Other examinees willingly bought a medical checkup in the middle

Investigation Society

The latest Kangbuk Samsung Fitness Research is an effective cohort study of Korean folk, aged ?18 ages, who underwent a thorough yearly or biennial fitness test at the Kangbuk Samsung Medical Total Medical care Facilities within the Seoul and you can Suwon, Southern area Korea. twelve Really examinees (>80%) are teams of numerous enterprises and you may regional political teams as well as their spouses. In Southern area Korea, the Industrial Health and safety Legislation requires yearly otherwise biennial fitness evaluation inspections of all employees, no-cost.

Our data try limited by Kangbuk Samsung Wellness Studies professionals just who undergone a comprehensive health test out-of , and you may considering informed agree for linkage toward Medical health insurance Remark and you can Testing Provider databases (n=263 532; Contour step 1). Inside the Korea, medical care is actually structured less than a compulsory solitary?payer across the country insurance coverage program (Federal Medical health insurance) one to gathers all of the information about scientific properties fool around with covering the whole Korean inhabitants less than an intensive databases operated because of the Medical health insurance Feedback and you will Investigations Provider. 13

We excluded participants with missing data on BP or history of hypertension (n=1018), with history of malignancy (n=6255), with history of CVD (n=3440), or with a diagnosis of CVD (n=10 471) at baseline. Because some participants met >1 exclusion criterion, the final sample size included in the analysis was 244 837 participants (mean [SD] age, 39.0 [8.9] years; interquartile range, 32.2–43.7 years; and young adults aged <40 years of 60.7 %).

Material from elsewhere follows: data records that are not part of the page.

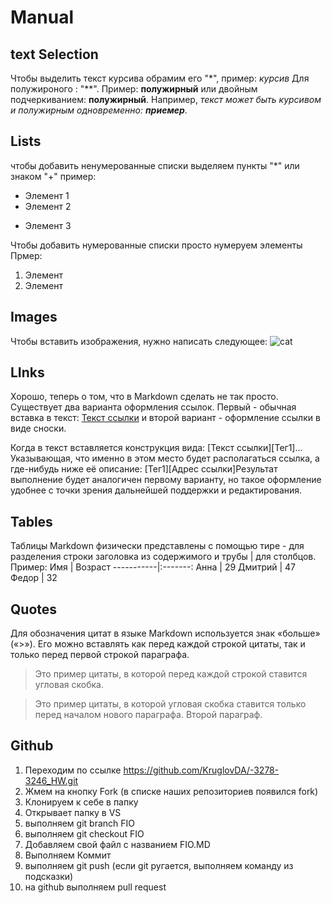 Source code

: # Manual
## text Selection
Чтобы выделить текст курсива обрамим его "*", пример: *курсив*
Для полужироного : "**". Пример: **полужирный** или двойным подчеркиванием: __полужирный__. Например, _текст может быть курсивом и полужирным одновременно: **приемер**_.
## Lists
чтобы добавить ненумерованные списки выделяем пункты "*" или знаком "+"
пример:
* Элемент 1
* Элемент 2
+ Элемент 3


Чтобы добавить нумерованные списки просто нумеруем элементы
Прмер:
1. Элемент
2. Элемент 
## Images
Чтобы вставить изображения, нужно написать следующее: ![cat](cat.jpg)
## LInks
Хорошо, теперь о том, что в Markdown сделать не так просто.
Существует два варианта оформления ссылок. Первый - обычная вставка в текст:
[Текст ссылки](адрес "Описание") и второй вариант - оформление ссылки в виде сноски. 

Когда в текст вставляется конструкция вида:
[Текст ссылки][Тег1]... Указывающая, что именно в этом место будет располагаться ссылка, а где-нибудь ниже её описание:
[Тег1][Адрес ссылки]Результат выполнение будет аналогичен первому варианту, но такое оформление удобнее с точки зрения дальнейшей поддержки и редактирования.
## Tables
Таблицы Markdown физически представлены с помощью тире - для разделения строки заголовка из содержимого и трубы | для столбцов. Пример:
 Имя    | Возраст 
-----------|:-------: 
Анна       |   29 
Дмитрий    |   47 
Федор      |   32
## Quotes
Для обозначения цитат в языке Markdown используется знак «больше» («>»). Его можно вставлять как перед каждой строкой цитаты, так и только перед первой строкой параграфа. 

>Это пример цитаты,
>в которой перед каждой строкой
>ставится угловая скобка.

>Это пример цитаты,
в которой угловая скобка
ставится только перед началом нового параграфа.
>Второй параграф.
## Github
1. Переходим по ссылке https://github.com/KruglovDA/-3278-3246_HW.git
2. Жмем на кнопку Fork (в списке наших репозиториев появился fork)
3. Клонируем к себе в папку
4. Открывает папку в VS
5. выполняем git branch FIO
6. выполняем git checkout FIO
7. Добавляем свой файл с названием FIO.MD
8. Выполняем Коммит
9. выполняем git push (если git ругается, выполняем команду из подсказки)
10. на github выполняем pull request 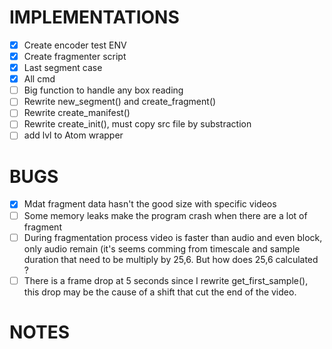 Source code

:# IMPLEMENTATIONS

- [x] Create encoder test ENV
- [x] Create fragmenter script 
- [x] Last segment case
- [x] All cmd
- [ ] Big function to handle any box reading
- [ ] Rewrite new_segment() and create_fragment()
- [ ] Rewrite create_manifest()
- [ ] Rewrite create_init(), must copy src file by substraction
- [ ] add lvl to Atom wrapper

# BUGS

- [x] Mdat fragment data hasn't the good size with specific videos
- [ ] Some memory leaks make the program crash when there are a lot of fragment
- [ ] During fragmentation process video is faster than audio and even block, only audio remain (it's seems comming from timescale and sample duration that need to be multiply by 25,6. But how does 25,6 calculated ?
- [ ] There is a frame drop at 5 seconds since I rewrite get_first_sample(),
  this drop may be the cause of a shift that cut the end of the video.

# NOTES

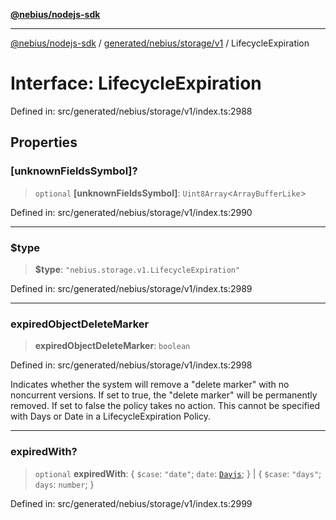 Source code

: [**@nebius/nodejs-sdk**](../../../../../README.md)

---

[@nebius/nodejs-sdk](../../../../../README.md) / [generated/nebius/storage/v1](../README.md) / LifecycleExpiration

# Interface: LifecycleExpiration

Defined in: src/generated/nebius/storage/v1/index.ts:2988

## Properties

### \[unknownFieldsSymbol\]?

> `optional` **\[unknownFieldsSymbol\]**: `Uint8Array`\<`ArrayBufferLike`\>

Defined in: src/generated/nebius/storage/v1/index.ts:2990

---

### $type

> **$type**: `"nebius.storage.v1.LifecycleExpiration"`

Defined in: src/generated/nebius/storage/v1/index.ts:2989

---

### expiredObjectDeleteMarker

> **expiredObjectDeleteMarker**: `boolean`

Defined in: src/generated/nebius/storage/v1/index.ts:2998

Indicates whether the system will remove a "delete marker" with no noncurrent versions.
If set to true, the "delete marker" will be permanently removed.
If set to false the policy takes no action.
This cannot be specified with Days or Date in a LifecycleExpiration Policy.

---

### expiredWith?

> `optional` **expiredWith**: \{ `$case`: `"date"`; `date`: [`Dayjs`](../../../../../runtime/protos/core/dayjs/classes/Dayjs.md); \} \| \{ `$case`: `"days"`; `days`: `number`; \}

Defined in: src/generated/nebius/storage/v1/index.ts:2999
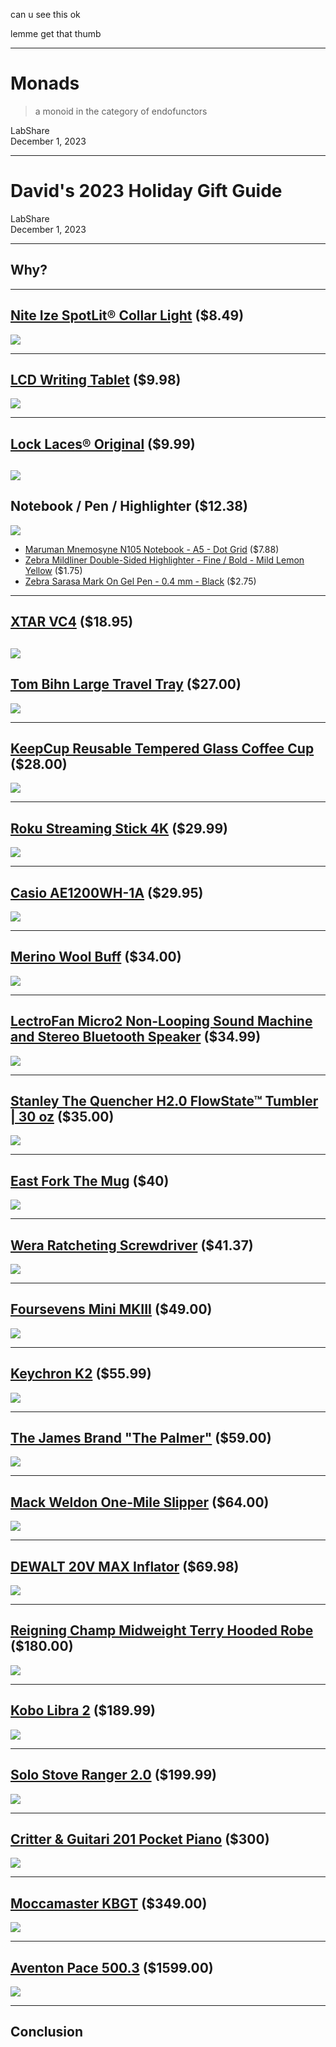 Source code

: can u see this ok

lemme get that thumb

---

# Monads

> a monoid in the category of endofunctors

LabShare  
December 1, 2023

---

# David's 2023 Holiday Gift Guide

LabShare  
December 1, 2023

---

## Why?

---

## [Nite Ize SpotLit® Collar Light](https://niteize.com/spotlit-collar-light) ($8.49)

![](images/PSLG03-02-R6_F_0001_SQRGB_1.webp)

---

## [LCD Writing Tablet](https://www.amazon.com/Writing-Electronic-Erasable-Learning-Education/dp/B08FFKBX8G/) ($9.98)

![](images/714TYx0GxCL._AC_SX679_.jpg)

---

## [Lock Laces® Original](https://www.locklaces.com/products/lock-laces-original) ($9.99)

![](images/DSF1283_1_3812x3812.webp)
---

## Notebook / Pen / Highlighter ($12.38)

![](images/stationery.svg)

* [Maruman Mnemosyne N105 Notebook - A5 - Dot Grid](https://www.jetpens.com/Maruman-Mnemosyne-N105-Notebook-A5-Dot-Grid/pd/27112) ($7.88)
* [Zebra Mildliner Double-Sided Highlighter - Fine / Bold - Mild Lemon Yellow](https://www.jetpens.com/Zebra-Mildliner-Double-Sided-Highlighter-Fine-Bold-Mild-Lemon-Yellow/pd/22281) ($1.75)
* [Zebra Sarasa Mark On Gel Pen - 0.4 mm - Black](https://www.jetpens.com/Zebra-Sarasa-Mark-On-Gel-Pen-0.4-mm-Black/pd/23777) ($2.75)

---

## [XTAR VC4](https://www.amazon.com/XTAR-Battery-Charger-Display-Multi-Functional/dp/B07HDRZYPS/) ($18.95)

![](images/750x750_7acae0f248a349f236245490b35d8fa362048aca.jpg)
---

## [Tom Bihn Large Travel Tray](https://www.tombihn.com/collections/all-organizational-bags/products/travel-tray?variant=17228031623) ($27.00)

![](images/tb0991-nd-largetraveltray-nwskyhalcyon_ec8b155d-3b0b-4d03-a66b-fd5f1650e1a4_2048x.webp)

---

## [KeepCup Reusable Tempered Glass Coffee Cup](https://www.amazon.com/dp/B00KKRGXGS) ($28.00)

![](images/30c02ada1836d424b9c130ed24660ef4.jpg)

---

## [Roku Streaming Stick 4K](https://www.roku.com/products/roku-streaming-stick-4k) ($29.99)

![](images/LTfrn2kqQ5NTiVs42Kupqd.png)

---

## [Casio AE1200WH-1A](https://www.casio.com/us/watches/casio/product.AE-1200WH-1AV/) ($29.95)

![](images/81Bb8haqUWL._AC_UL1500___21764.jpg )

---

## [Merino Wool Buff](https://www.buff.com/us/merino-midweight-neckwear-buff-light-grey-melange-light-grey-113022933.html) ($34.00)

![](images/e6330ae6ff4626e0_113022_933_10_00_2022-04-13t21-29-09z.webp )

---

## [LectroFan Micro2 Non-Looping Sound Machine and Stereo Bluetooth Speaker](https://www.amazon.com/dp/B07ML45FCQ/r) ($34.99)

![](images/micro-fan-2-front.jpg) 

---

## [Stanley The Quencher H2.0 FlowState™ Tumbler | 30 oz](https://www.stanley1913.com/products/adventure-quencher-travel-tumbler-30-oz?variant=40616580907135) ($35.00)

![](images/B2B_Web_PNG-The-Quencher-H2-O-FlowState-Tumbler-Charcoal-Front_1d93c9c6-84d2-4ef4-82bd-213ee80f6623_1800x1800.webp)

---

## [East Fork The Mug](https://www.eastfork.com/products/east-fork-mug) ($40)

![](images/41b4e3cd9d7c7268f0e2ded89b0a72da670d8e1a-2000x2000.webp)

---

## [Wera Ratcheting Screwdriver](https://www.amazon.com/Wera-Kraftform-Kompakt-Ratcheting-Screwdriver/dp/B004VMWYCU/) ($41.37)

![](images/255123f9325d666549ad79c6947be776.jpg)

---

## [Foursevens Mini MKIII](https://darksucks.com/products/mini-mkii-ti) ($49.00)

![](images/foursevens-mini.png)

---

## [Keychron K2](https://www.amazon.com/Keychron-Bluetooth-Wireless-Mechanical-Tenkeyless-Keyboard/dp/B07QCP1M8F/) ($55.99)

![](images/keychron-01.jpg)

---

## [The James Brand "The Palmer"](https://thejamesbrand.com/products/the-palmer?variant=40379198931014) ($59.00)

![](images/TJB_PALMER_Space-Gray_SoldierOnWhite_PDP_1600x1296_3c11dd25-2715-45ef-91ef-5f53e6508e64.webp)

---

## [Mack Weldon One-Mile Slipper](https://mackweldon.com/products/one-mile-slipper-charcoal-heather) ($64.00)

![](images/OneMileSlipper_CharcoalHeather_Overhead_0a90e54f-ebd2-4081-b58d-ee84e6234999_2560x.webp) 

---

## [DEWALT 20V MAX Inflator](https://dealhomedepot.com/products/dewalt-20v-max-inflator-tool-only-dcc020ib156840?variant=16243258/?) ($69.98)

![](images/590E0C7B-7D90-1EAF-62BC-C0DE72454F45.jpg)

---

## [Reigning Champ Midweight Terry Hooded Robe](https://shop.reigningchamp.com/products/midweight-terry-hooded-robe-v-h-grey) ($180.00)

![](images/RC_3352_vhgrey_mwt_robe00041.webp)

---

## [Kobo Libra 2](https://us.kobobooks.com/products/kobo-libra-2) ($189.99)

![](images/IO_Dual_Black_EN_962x962.webp)

---

## [Solo Stove Ranger 2.0](https://www.solostove.com/en-us/p/solo-stove-ranger) ($199.99)

![](images/SSRANG-ON-WHITE-SHADOW.webp)

---

## [Critter & Guitari 201 Pocket Piano](https://www.critterandguitari.com/201-pocket-piano) ($300)

![](images/650c85c07035949e69d06274_201-hero.png)

---

## [Moccamaster KBGT](https://us.moccamaster.com/collections/thermal-carafe-brewers/products/kbgt) ($349.00)

![](images/MoccaMaster_Set_79312_KBGT_PolishedSilver_3439-01_fdf3641d-7bf5-4af8-8968-f8ce5c293b57-329761_2048x.webp)

---

## [Aventon Pace 500.3](https://www.aventon.com/products/pace500-3-step-through-ebike?variant=42381879181507) ($1599.00)

![](images/pace--500-white-step-through-01.avif)

---

## Conclusion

Created advised consent is actually extracted from all the participants. The study is authorized by the Organization Remark Panel away from Kangbuk Samsung Medical.

Specifications

Data on demographic characteristics, lifestyle factors, medical history, and family history of CVD were collected by standardized, self?administered questionnaires. 14 Smoking status was categorized as never, former, and current smoker. Alcohol intake was categorized as <20 and ?20 g/d, as applied in previous studies. 12 , 15 Education level was categorized as less than college and college education or more. Physical activity was assessed using the validated Korean version of the International Physical Activity Questionnaire short form. 16 Participants were classified as inactive, minimally active, and health?enhancing physically active. Health?enhancing physically active was defined as physical activity that meets either of 2 criteria: (1) vigorous?intensity activity on ?3 days per week, accumulating ?1500 metabolic equivalent min/wk; or (2) 7 days of any combination of walking, moderate?intensity activities, or vigorous?intensity activities achieving at least 3000 metabolic equivalent min/wk. 16 Usual dietary intake was assessed using a 103?item, self?administered food frequency questionnaire designed and validated for use in Korea. 17 Daily intake of sodium was calculated by multiplying the frequency of consumption of each food by the portion size and sodium content of each food and summing across all relevant food items. 18 , 19

Height and weight were measured by trained nurses. Body mass index was calculated as weight (in kilograms) divided by height (in meters squared). BP was measured does adventist singles work using an automated oscillometric device (53000; Welch Allyn, New York, NY) by trained nurses while participants were in a sitting position, with the arm supported at the heart level after a 5?minute rest. We recoded 3 consecutive BP readings and used the average of the second and third readings in the analysis. BP levels were categorized according to the 2017 ACC/AHA hypertension guideline. 11 Participants without a history of hypertension were categorized as normal BP (< mm Hg), elevated BP (120–129/<80 mm Hg), stage 1 hypertension (130––89 mm Hg), and stage 2 hypertension (? mm Hg). Participants with a history of hypertension were categorized as treated and strictly controlled hypertension (< mm Hg on antihypertensive medication use), treated and controlled hypertension (130––89 mm Hg on antihypertensive medication use), treated but uncontrolled hypertension (? mm Hg on antihypertensive medication use), and untreated hypertension (not using antihypertensive medications).